A Brescia un’altra grande giornata di lotta dei e con i migranti, nonostante le intimidazioni e la pesante militarizzazione operata dalla Polizia. Il racconto della giornata dal nostro inviato.

11 dicembre 2010 - 21:48

Circa 5.000 persone hanno partecipato, nel pomeriggio di oggi, alla manifestazione dei migranti e degli antirazzisti organizzata a Brescia per rivendicare la liberazione dalla clandestinità, la regolarizzazione e contro la sanatoria truffa.

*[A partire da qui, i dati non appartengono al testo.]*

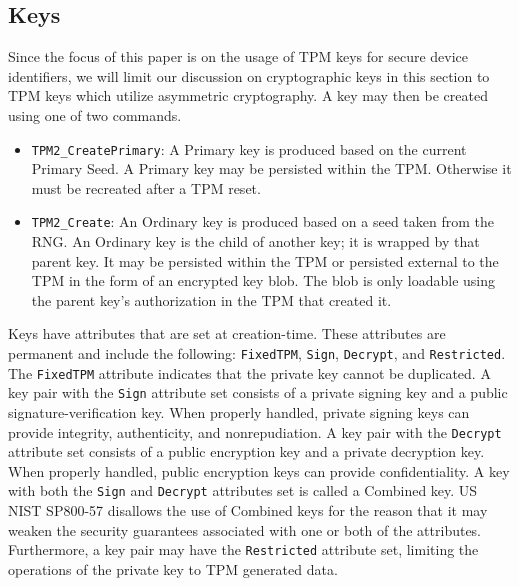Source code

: \subsection{Keys}


Since the focus of this paper is on the usage of TPM keys for secure device identifiers, we will limit our discussion on cryptographic keys in this section to TPM keys which utilize asymmetric cryptography.  A key may then be created using one of two commands.
\begin{itemize}
  \item \verb|TPM2_CreatePrimary|: A Primary key is produced based on the current Primary Seed. A Primary key may be persisted within the TPM. Otherwise it must be recreated after a TPM reset.
  \item \verb|TPM2_Create|: An Ordinary key is produced based on a seed taken from the RNG. An Ordinary key is the child of another key; it is wrapped by that parent key. It may be persisted within the TPM or persisted external to the TPM in the form of an encrypted key blob. The blob is only loadable using the parent key's authorization in the TPM that created it.
\end{itemize}
Keys have attributes that are set at creation-time. These attributes are permanent and include the following: \verb|FixedTPM|, \verb|Sign|, \verb|Decrypt|, and \verb|Restricted|. The \verb|FixedTPM| attribute indicates that the private key cannot be duplicated. A key pair with the \verb|Sign| attribute set consists of a private signing key and a public signature-verification key. When properly handled, private signing keys can provide integrity, authenticity, and nonrepudiation. A key pair with the \verb|Decrypt| attribute set consists of a public encryption key and a private decryption key. When properly handled, public encryption keys can provide confidentiality. A key with both the \verb|Sign| and \verb|Decrypt| attributes set is called a Combined key. US NIST SP800-57 disallows the use of Combined keys for the reason that it may weaken the security guarantees associated with one or both of the attributes. Furthermore, a key pair may have the \verb|Restricted| attribute set, limiting the operations of the private key to TPM generated data.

> Il racconto della giornata dal nostro inviato:

Mentre i manifestanti si  radunano in via San Faustino, Umberto dell’associazione Diritti per tutti denuncia dal sound system intimidazioni, limitazioni al percorso del corteo ed il fermo ieri sera di un senegalese che protagonista del presidio che ha accompagnato la lunga protesta sulla gru. Si chiede chiede la liberazione dei migranti che, dopo la lotta di quei giorni, sono ancora nei Cie ed il rientro di quelli che sono stati già espulsi.

Il corteo parte lungo la contrada del Carimine tra trombe, vuvuzelas, tamburi e comunicazioni dal sound in varie lingue. Cordoni di Polizia chiudono tutte le vie laterali per assicurarsi che il corteo non devi dal percorso autorizzato. In testa al corteo numerosi migranti con cartelli, mentre lo striscione di apertura recita: “Clandestinità, sfruttamento, deportazioni, sfratti, nessuna risposta, la lotta continua!”. Tra le sigle in piazza: Diritti per tutti, comitato Torre Imbonati e comitato Immigrati in Italia di Milano, coordinamento migranti di Bologna, Rete antifascista bresciana, Cub, Cobas, Usb, Sinistra critica, Federazione della sinistra.

Il corteo sfila sul “ring” (i viali di circonvallazione di Brescia) e si ferma in piazza Garibaldi, prima di sciogliersi nel piazzale davanti alla stazione. Dal sound system si invita i manifestanti a raggiungere il presidio davanti al carcere organizzato dal centro sociale 28 maggio di Rovato per denunciare la condizione dei detenuti, a cui partecipa anche don Andrea Gallo.